▶ [What is expected]: An identical copy of all records below is to be written out.

▶ [Extracted data]:
====

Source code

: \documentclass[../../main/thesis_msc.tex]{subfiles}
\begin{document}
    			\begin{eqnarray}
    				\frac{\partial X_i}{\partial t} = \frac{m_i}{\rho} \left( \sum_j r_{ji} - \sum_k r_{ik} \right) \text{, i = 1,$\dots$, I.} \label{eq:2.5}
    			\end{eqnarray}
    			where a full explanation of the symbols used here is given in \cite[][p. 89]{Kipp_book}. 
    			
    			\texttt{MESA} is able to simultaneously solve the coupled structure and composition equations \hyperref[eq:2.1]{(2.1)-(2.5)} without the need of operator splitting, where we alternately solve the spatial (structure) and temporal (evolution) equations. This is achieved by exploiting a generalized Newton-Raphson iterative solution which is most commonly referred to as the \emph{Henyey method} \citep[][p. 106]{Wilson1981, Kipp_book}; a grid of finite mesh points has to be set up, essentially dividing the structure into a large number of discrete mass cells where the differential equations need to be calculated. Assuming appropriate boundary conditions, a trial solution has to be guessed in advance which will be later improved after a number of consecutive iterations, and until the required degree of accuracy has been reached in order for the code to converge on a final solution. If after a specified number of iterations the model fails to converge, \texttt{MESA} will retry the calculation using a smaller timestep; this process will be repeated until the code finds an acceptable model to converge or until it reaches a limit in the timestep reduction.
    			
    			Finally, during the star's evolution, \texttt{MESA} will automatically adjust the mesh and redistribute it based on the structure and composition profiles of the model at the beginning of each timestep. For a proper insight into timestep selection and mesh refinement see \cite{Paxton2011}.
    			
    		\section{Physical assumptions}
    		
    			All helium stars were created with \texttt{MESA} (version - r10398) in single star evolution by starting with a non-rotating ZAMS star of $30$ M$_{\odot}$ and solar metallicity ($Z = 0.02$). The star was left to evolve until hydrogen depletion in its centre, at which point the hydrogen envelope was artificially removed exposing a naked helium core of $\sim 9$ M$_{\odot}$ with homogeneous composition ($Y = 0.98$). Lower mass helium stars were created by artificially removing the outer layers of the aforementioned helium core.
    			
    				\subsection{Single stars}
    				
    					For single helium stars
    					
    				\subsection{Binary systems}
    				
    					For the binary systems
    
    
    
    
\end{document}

====

▶ [Your solution]:
Source code

: \documentclass[../../main/thesis_msc.tex]{subfiles}
\begin{document}
    			\begin{eqnarray}
    				\frac{\partial X_i}{\partial t} = \frac{m_i}{\rho} \left( \sum_j r_{ji} - \sum_k r_{ik} \right) \text{, i = 1,$\dots$, I.} \label{eq:2.5}
    			\end{eqnarray}
    			where a full explanation of the symbols used here is given in \cite[][p. 89]{Kipp_book}. 
    			
    			\texttt{MESA} is able to simultaneously solve the coupled structure and composition equations \hyperref[eq:2.1]{(2.1)-(2.5)} without the need of operator splitting, where we alternately solve the spatial (structure) and temporal (evolution) equations. This is achieved by exploiting a generalized Newton-Raphson iterative solution which is most commonly referred to as the \emph{Henyey method} \citep[][p. 106]{Wilson1981, Kipp_book}; a grid of finite mesh points has to be set up, essentially dividing the structure into a large number of discrete mass cells where the differential equations need to be calculated. Assuming appropriate boundary conditions, a trial solution has to be guessed in advance which will be later improved after a number of consecutive iterations, and until the required degree of accuracy has been reached in order for the code to converge on a final solution. If after a specified number of iterations the model fails to converge, \texttt{MESA} will retry the calculation using a smaller timestep; this process will be repeated until the code finds an acceptable model to converge or until it reaches a limit in the timestep reduction.
    			
    			Finally, during the star's evolution, \texttt{MESA} will automatically adjust the mesh and redistribute it based on the structure and composition profiles of the model at the beginning of each timestep. For a proper insight into timestep selection and mesh refinement see \cite{Paxton2011}.
    			
    		\section{Physical assumptions}
    		
    			All helium stars were created with \texttt{MESA} (version - r10398) in single star evolution by starting with a non-rotating ZAMS star of $30$ M$_{\odot}$ and solar metallicity ($Z = 0.02$). The star was left to evolve until hydrogen depletion in its centre, at which point the hydrogen envelope was artificially removed exposing a naked helium core of $\sim 9$ M$_{\odot}$ with homogeneous composition ($Y = 0.98$). Lower mass helium stars were created by artificially removing the outer layers of the aforementioned helium core.
    			
    				\subsection{Single stars}
    				
    					For single helium stars
    					
    				\subsection{Binary systems}
    				
    					For the binary systems
    
    
    
    
\end{document}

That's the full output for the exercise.